Train Your Dog Better By Focusing on Good Behavior

Okay, I’m exaggerating for effect. But notice how many things Zippy can do wrong over the course of an evening.

In contrast, how many things are there that he can do right? It’s a safe bet there are only one or two, and they involve lounging around quietly. You can spend a lot of time punishing Zippy for all the things he does wrong, or you can spend a little time setting him up to do something right. So there’s your task--figure out how to get Zip to act all loungy-like.

Let’s say Zippy’s a year old and most days he gets 20 minutes of morning fetch. He spends the day by himself, except for a short visit from the dog walker, while you and your wife are at work. Then, in the evening, what do the humans do? They hit the couch. Young dog, antsy, nothing going on: he’s climbing out of his skin with pent-up energy and he is bored.

So you gird your loins and add an early-evening fetch session to Zippy’s day. You also deliver dinner in a food-dispensing toy. While you’re at it, for a bit of insurance you gate the kitchen and hide the shoes as well.

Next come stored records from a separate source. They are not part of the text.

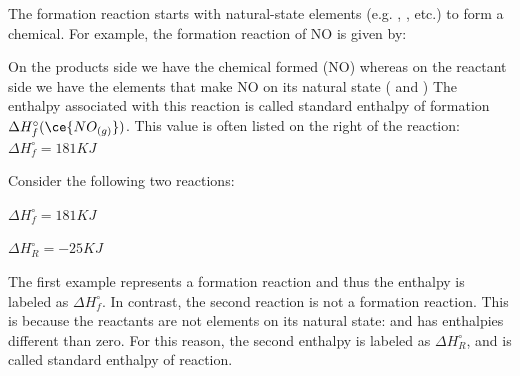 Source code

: \documentclass[main.tex]{subfiles}
\begin{document}
\begin{description}
The formation reaction starts with natural-state elements (e.g. , , etc.) to form a chemical. For example, the formation reaction of NO is given by:
\begin{center}\end{center}
On the products side we have the chemical formed (NO) whereas on the reactant side we have the elements that make NO on its natural state ( and )
The enthalpy associated with this reaction is called standard enthalpy of formation $\Delta H_f^{\circ}(\ce{NO_{(g)}})$. This value is often listed on the right of the reaction:\\
 \hspace*{0pt}\hfill $\Delta H^{\circ}_f=181KJ$
 \item[\docfilehook{ $\Delta H^{\circ}_R$ and $\Delta H^{\circ}_f$ }{$\Delta H^{\circ}_R$ and $\Delta H^{\circ}_f$ }]
Consider the following two reactions:
\begin{center} \hspace*{0pt}\hfill $\Delta H^{\circ}_f=181KJ$\end{center}
\begin{center} \hspace*{0pt}\hfill $\Delta H^{\circ}_R=-25KJ$\end{center}
The first example represents a formation reaction and thus the enthalpy is labeled as $\Delta H^{\circ}_f$. In contrast, the second reaction is not a formation reaction. This is because the reactants are not elements on its natural state:  and  has enthalpies different than zero. For this reason, the second enthalpy is labeled as $\Delta H^{\circ}_R$, and is called standard enthalpy of reaction.

\end{description}
\end{document}
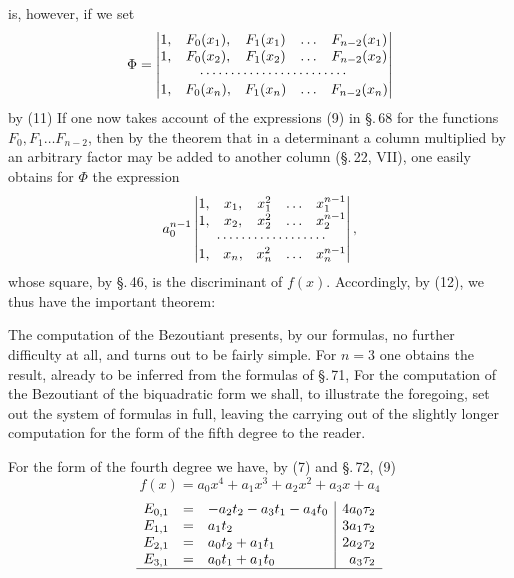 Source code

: is, however, if we set
\[
\Phi =
\begin{vmatrix}
1, & F_0(x_1), & F_1(x_1) & \ldots & F_{n-2}(x_1) \\
1, & F_0(x_2), & F_1(x_2) & \ldots & F_{n-2}(x_2) \\
\multicolumn{5}{c}{\cdots\cdots\cdots\cdots\cdots\cdots\cdots\cdots} \\
1, & F_0(x_n), & F_1(x_n) & \ldots & F_{n-2}(x_n)
\end{vmatrix}
\]
by (11)
If one now takes account of the expressions (9) in \S.\,68 for the functions
$F_0, F_1 \ldots F_{n-2}$, then by the theorem that in a determinant
a column multiplied by an arbitrary factor may be added to
another column (\S.\,22, VII), one easily obtains for $\Phi$ the expression
\[
a_0^{n-1}
\begin{vmatrix}
1, & x_1, & x_1^2 & \ldots & x_1^{n-1} \\
1, & x_2, & x_2^2 & \ldots & x_2^{n-1} \\
\multicolumn{5}{c}{\cdots\cdots\cdots\cdots\cdots\cdots} \\
1, & x_n, & x_n^2 & \ldots & x_n^{n-1}
\end{vmatrix},
\]
whose square, by \S.\,46, is the discriminant of $f(x)$. Accordingly,
by (12), we thus have the important theorem:


The computation of the Bezoutiant presents, by our formulas,
no further difficulty at all, and turns out to be fairly simple.
For $n = 3$ one obtains the result, already to be inferred from
the formulas of \S.\,71,
For the computation of the Bezoutiant of the biquadratic
form we shall, to illustrate the foregoing, set out the
system of formulas in full, leaving the carrying out of the
slightly longer computation for the form of the fifth degree
to the reader.

For the form of the fourth degree we have, by (7) and \S.\,72, (9)
\[
f(x) = a_0 x^4 + a_1 x^3 + a_2 x^2 + a_3 x + a_4
\]
\[
\begin{array}{rcl|r}
E_{0,1} &=& -a_2 t_2 - a_3 t_1 - a_4 t_0 & 4 a_0 \tau_2 \\
E_{1,1} &=& a_1 t_2 & 3 a_1 \tau_2 \\
E_{2,1} &=& a_0 t_2 + a_1 t_1 & 2 a_2 \tau_2 \\
E_{3,1} &=& a_0 t_1 + a_1 t_0 & a_3 \tau_2 \\
\hline
\end{array}
\]
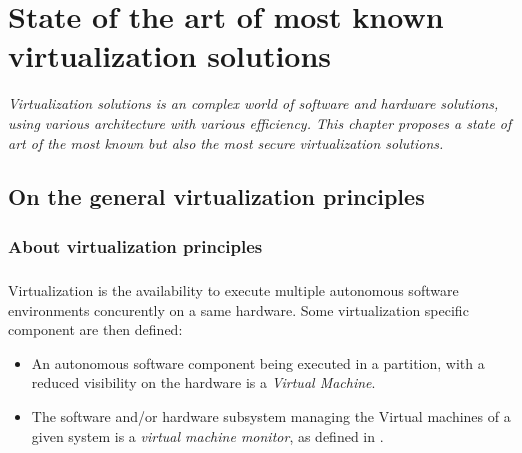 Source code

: 
\chapter{State of the art of most known virtualization solutions}

{\it
Virtualization solutions is an complex world of software and hardware solutions, using various
architecture with various efficiency. This chapter proposes a state of art of the most known but
also the most secure virtualization solutions.
}

\doMinitoc

\section{On the general virtualization principles}

\subsection{About virtualization principles}

\paragraph{}
Virtualization is the availability to execute multiple autonomous software environments
concurently on a same hardware. Some virtualization specific component are then defined:
\begin{itemize}
\item An autonomous software component being executed in a partition, with a reduced visibility on
the hardware is a {\it Virtual Machine}.
\item The software and/or hardware subsystem managing the Virtual machines of a given system is a
{\it virtual machine monitor}, as defined in \cite{popek}.
\end{itemize}

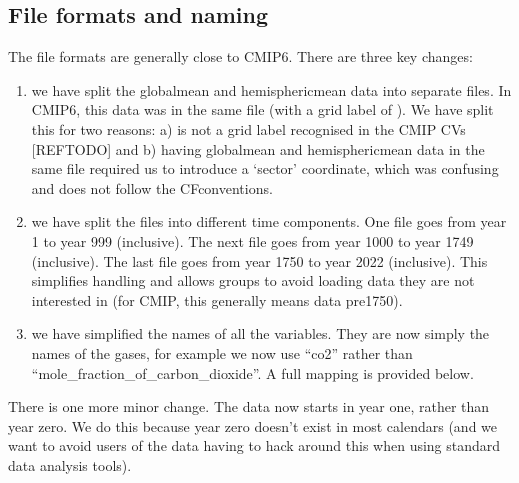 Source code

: \documentclass[letterpaper,10pt,english]{jupyterBook}
\begin{document}
\subsection{File formats and naming}
\label{\detokenize{user-guide-historical:file-formats-and-naming}}
\sphinxAtStartPar
The file formats are generally close to CMIP6.
There are three key changes:
\begin{enumerate}
%
\item {}
\sphinxAtStartPar
we have split the global\sphinxhyphen{}mean and hemispheric\sphinxhyphen{}mean data into separate files.
In CMIP6, this data was in the same file (with a grid label of ).
We have split this for two reasons:
a)  is not a grid label recognised in the CMIP CVs {[}REF\sphinxhyphen{}TODO{]} and
b) having global\sphinxhyphen{}mean and hemispheric\sphinxhyphen{}mean data in the same file
required us to introduce a ‘sector’ coordinate,
which was confusing and does not follow the CF\sphinxhyphen{}conventions.

\item {}
\sphinxAtStartPar
we have split the files into different time components.
One file goes from year 1 to year 999 (inclusive).
The next file goes from year 1000 to year 1749 (inclusive).
The last file goes from year 1750 to year 2022 (inclusive).
This simplifies handling and allows groups to avoid loading data
they are not interested in (for CMIP, this generally means data pre\sphinxhyphen{}1750).

\item {}
\sphinxAtStartPar
we have simplified the names of all the variables.
They are now simply the names of the gases,
for example we now use “co2” rather than “mole\_fraction\_of\_carbon\_dioxide”.
A full mapping is provided below.

\end{enumerate}

\sphinxAtStartPar
There is one more minor change.
The data now starts in year one, rather than year zero.
We do this because year zero doesn’t exist in most calendars
(and we want to avoid users of the data having to hack around this
when using standard data analysis tools).
\end{document}
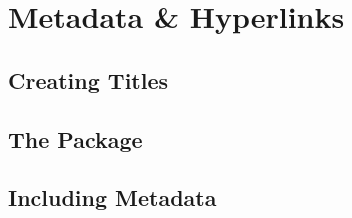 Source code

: \section{Metadata \& Hyperlinks}


\subsection{Creating Titles}
\begin{frame}

\end{frame}

\subsection{The  Package}
\begin{frame}

\end{frame}

\subsection{Including Metadata}
\begin{frame}

\end{frame}
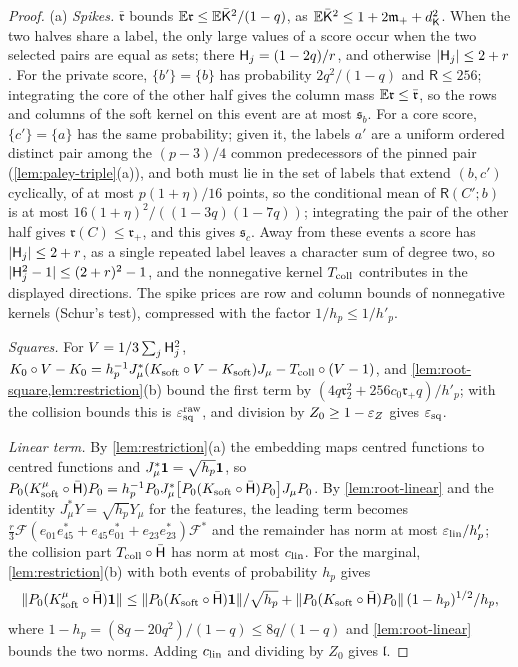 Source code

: \begin{proof}
(a) \emph{Spikes.} $\bar{\mathfrak r}$ bounds
$\E\mathfrak r\le\E\bar{\mathsf K}^2/(1-q)$, as $\E\bar{\mathsf K}^2\le1+2\mathfrak m_++d_{\mathsf K}^2$. When the two halves share a label, the only large values of a score
occur when the two selected pairs are equal as sets; there
$\Hs j=(1-2q)/r$, and otherwise $|\Hs j|\le2+r$. For the private score, $\{b'\}=\{b\}$ has
probability $2q^2/(1-q)$ and $\mathsf R\le256$; integrating the core of the other half gives
the column mass $\E\mathfrak r\le\bar{\mathfrak r}$, so the rows and columns of the soft kernel
on this event are at most $\mathfrak s_b$. For a core score, $\{c'\}=\{a\}$ has the same
probability; given it, the labels $a'$ are a uniform ordered distinct pair among the
$(p-3)/4$ common predecessors of the pinned pair (\cref{lem:paley-triple}(a)), and both must
lie in the set of labels that extend $(b,c')$ cyclically, of at most $p(1+\eta)/16$ points,
so the conditional mean of $\mathsf R(C';b)$ is at most $16(1+\eta)^2/((1-3q)(1-7q))$;
integrating the pair of the other half gives $\mathfrak r(C)\le\mathfrak r_+$, and this
gives $\mathfrak s_c$. Away from these events a score has
$|\Hs j|\le2+r$, as a single repeated label leaves a character sum of degree two, so
$|\Hs j^2-1|\le(2+r)^2-1$, and the nonnegative kernel $T_{\rm coll}$ contributes in the
displayed directions. The spike prices are row and column bounds of nonnegative kernels
(Schur's test), compressed with the factor $1/h_p\le1/h'_p$.

\emph{Squares.} For $V=\frac13\sum_j\Hs j^2$,
$K_0\circ V-K_0=h_p^{-1}J_\mu^*(K_{\rm soft}\circ V-K_{\rm soft})J_\mu
-T_{\rm coll}\circ(V-1)$, and \cref{lem:root-square,lem:restriction}(b) bound the first term
by $(4q\mathfrak r_2^2+256c_0\mathfrak r_+q)/h'_p$; with the collision bounds this is
$\eps^{\rm raw}_{\rm sq}$, and division by $Z_0\ge1-\eps_Z$ gives $\eps_{\rm sq}$.

\emph{Linear term.} By \cref{lem:restriction}(a) the embedding maps centred functions to
centred functions and $J_\mu^*\one=\sqrt{h_p}\one$, so
$P_0(K^\mu_{\rm soft}\circ\Hbar)P_0=h_p^{-1}P_0J_\mu^*\bigl[P_0(K_{\rm soft}\circ\Hbar)P_0\bigr]
J_\mu P_0$. By \cref{lem:root-linear} and the identity $J_\mu^*Y=\sqrt{h_p}Y_\mu$ for
the features, the leading term becomes
$\frac r3\mathcal F(e_{01}e_{45}^*+e_{45}e_{01}^*+e_{23}e_{23}^*)\mathcal F^*$ and the remainder
has norm at most $\eps_{\rm lin}/h'_p$; the collision part $T_{\rm coll}\circ\Hbar$ has norm at
most $c_{\rm lin}$. For the marginal, \cref{lem:restriction}(b) with both events of
probability $h_p$ gives
\[
 \|P_0(K^\mu_{\rm soft}\circ\Hbar)\one\|\le\frac{\|P_0(K_{\rm soft}\circ\Hbar)\one\|}{\sqrt{h_p}}
 +\|P_0(K_{\rm soft}\circ\Hbar)P_0\|\,\frac{(1-h_p)^{1/2}}{h_p},
\]
where $1-h_p=(8q-20q^2)/(1-q)\le8q/(1-q)$ and \cref{lem:root-linear} bounds the two norms.
Adding $c_{\rm lin}$ and dividing by $Z_0$ gives $\mathfrak l$.


\end{proof}
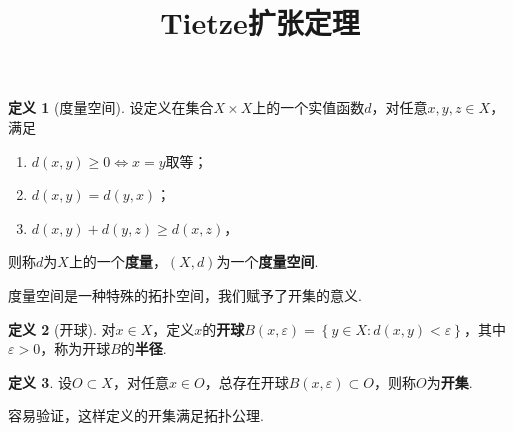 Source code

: \documentclass[12pt]{ctexart}
\title{\vspace{-2em}\textbf{Tietze扩张定理}\vspace{-2em}}
\date{ }
\theoremstyle{definition}
\newtheorem{definition}{定义}
\theoremstyle{plain}
\begin{document}
	\maketitle
	\begin{definition}[度量空间]
		设定义在集合$X\times X$上的一个实值函数$d$，对任意$x,y,z\in X$，满足
		\begin{enumerate}
			\item $d(x,y)\geqslant 0\iff x=y$取等；
			\item $d(x,y)=d(y,x)$；
			\item $d(x,y)+d(y,z)\geqslant d(x,z)$，
		\end{enumerate}
		则称$d$为$X$上的一个\textbf{度量}，$(X,d)$为一个\textbf{度量空间}.
	\end{definition}
	度量空间是一种特殊的拓扑空间，我们赋予了开集的意义. 
	\begin{definition}[开球]
		对$x\in X$，定义$x$的\textbf{开球}$B(x,\varepsilon)=\left\{y\in X:d(x,y)<\varepsilon\right\}$，其中$\varepsilon>0$，称为开球$B$的\textbf{半径}.
	\end{definition}
	\begin{definition}
		设$O\subset X$，对任意$x\in O$，总存在开球$B(x,\varepsilon)\subset O$，则称$O$为\textbf{开集}.
	\end{definition}
	容易验证，这样定义的开集满足拓扑公理.
	
\end{document}
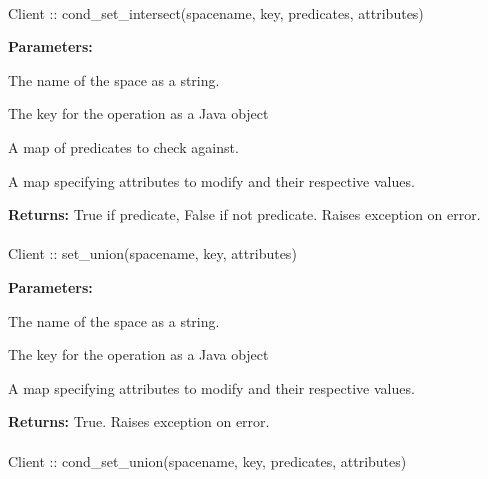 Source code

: \paragraph{}
\label{api:java:cond_set_intersect}
\begin{javacode}
Client :: cond_set_intersect(spacename, key, predicates, attributes)
\end{javacode}


\noindent\textbf{Parameters:}
\begin{description}[labelindent=\widthof{{\code{predicates}}},leftmargin=*,noitemsep,nolistsep,align=right]
\item[\code{spacename}] The name of the space as a string.
\item[\code{key}] The key for the operation as a Java object
\item[\code{predicates}] A map of predicates to check against.
\item[\code{attributes}] A map specifying attributes to modify and their respective values.
\end{description}

\noindent\textbf{Returns:}
True if predicate, False if not predicate.  Raises exception on error.

\paragraph{}
\label{api:java:set_union}
\begin{javacode}
Client :: set_union(spacename, key, attributes)
\end{javacode}


\noindent\textbf{Parameters:}
\begin{description}[labelindent=\widthof{{\code{attributes}}},leftmargin=*,noitemsep,nolistsep,align=right]
\item[\code{spacename}] The name of the space as a string.
\item[\code{key}] The key for the operation as a Java object
\item[\code{attributes}] A map specifying attributes to modify and their respective values.
\end{description}

\noindent\textbf{Returns:}
True.  Raises exception on error.

\paragraph{}
\label{api:java:cond_set_union}
\begin{javacode}
Client :: cond_set_union(spacename, key, predicates, attributes)
\end{javacode}


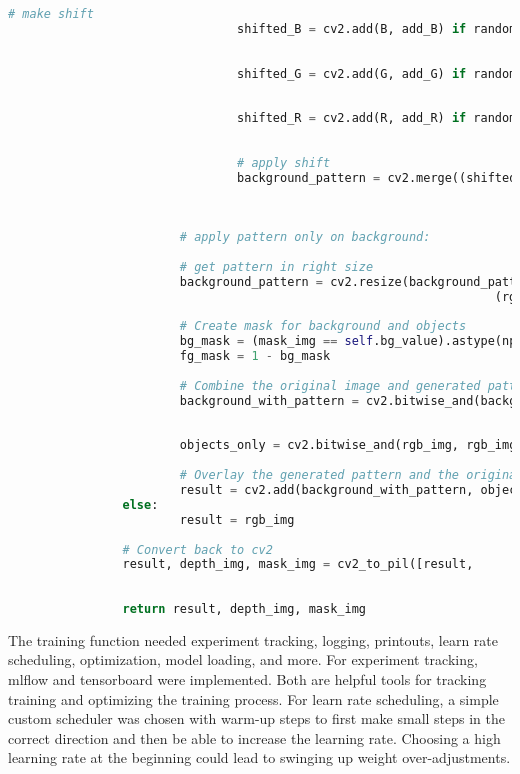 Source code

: \begin{lstlisting}[language=Python,caption=Random Augmentation of the Background using cv2 in Python, label=lst:bg-augmentation]
								# make shift
								shifted_B = cv2.add(B, add_B) if random.random() > 0.5 
																								else cv2.subtract(B, add_B)
								
								shifted_G = cv2.add(G, add_G) if random.random() > 0.5 
																								else cv2.subtract(G, add_G)
								
								shifted_R = cv2.add(R, add_R) if random.random() > 0.5 
																								else cv2.subtract(R, add_R)
								
								# apply shift
								background_pattern = cv2.merge((shifted_B, 
																									shifted_G, 
																									shifted_R))
								
						# apply pattern only on background:
						
						# get pattern in right size
						background_pattern = cv2.resize(background_pattern, 
																	(rgb_img.shape[1], rgb_img.shape[0]))
						
						# Create mask for background and objects
						bg_mask = (mask_img == self.bg_value).astype(np.uint8)
						fg_mask = 1 - bg_mask
						
						# Combine the original image and generated pattern
						background_with_pattern = cv2.bitwise_and(background_pattern, 
																													background_pattern, 
																													mask=bg_mask)
						objects_only = cv2.bitwise_and(rgb_img, rgb_img, mask=fg_mask)
						
						# Overlay the generated pattern and the original objects
						result = cv2.add(background_with_pattern, objects_only)
				else:
						result = rgb_img
				
				# Convert back to cv2
				result, depth_img, mask_img = cv2_to_pil([result, 
																										depth_img, 
																										mask_img])
				return result, depth_img, mask_img
		\end{lstlisting}
		\fi
		The training function needed experiment tracking, logging, printouts, learn rate scheduling, optimization, model loading, and more. For experiment tracking, mlflow and tensorboard were implemented. Both are helpful tools for tracking training and optimizing the training process. For learn rate scheduling, a simple custom scheduler was chosen with warm-up steps to first make small steps in the correct direction and then be able to increase the learning rate. Choosing a high learning rate at the beginning could lead to swinging up weight over-adjustments. \\
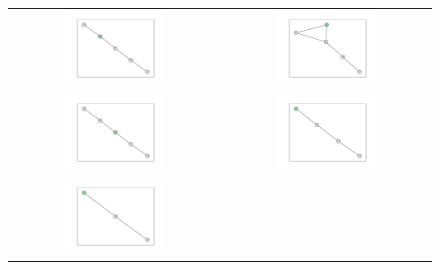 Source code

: \documentclass[12pt, a4paper]{extarticle}
\begin{document}
\begin{figure}\centering\begin{tabularx}{\textwidth}{cc}
\includegraphics[width=0.5\textwidth]{task11-graphlets/5_21-17-20-23-24.pdf} &
\includegraphics[width=0.5\textwidth]{task11-graphlets/5_16-21-17-25-23.pdf} \\
\includegraphics[width=0.5\textwidth]{task11-graphlets/5_14-21-18-19-23.pdf} &
\includegraphics[width=0.5\textwidth]{task11-graphlets/4_14-13-21-23.pdf} \\
\includegraphics[width=0.5\textwidth]{task11-graphlets/3_18-22-23.pdf} &

\end{tabularx}
\end{figure}
\end{document}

Zippy’s pleasantly tired from his game of fetch and has a project to occupy his mind. When he’s done extracting dinner from his toy, he curls up on the couch next to you and goes to sleep.

Figuring out what you do want from your dog in a given situation is almost always quicker and easier than killing off the 437 behaviors you don’t want. It’s a lot easier on your relationship with your dog, as well. Teach the desirable behavior, or put your dog in a position to do it spontaneously, then kick back, relax, and enjoy the show.

Train Yourself to Notice Good Dog Behavior

Here’s a common sight. A person is walking with her new puppy, who’s trotting along next to her, giving her that “Hey! I’m walking with my person!” look. The person, however, isn’t looking at Pupaloo. She’s just walking along. There may be an iPod or cellphone involved.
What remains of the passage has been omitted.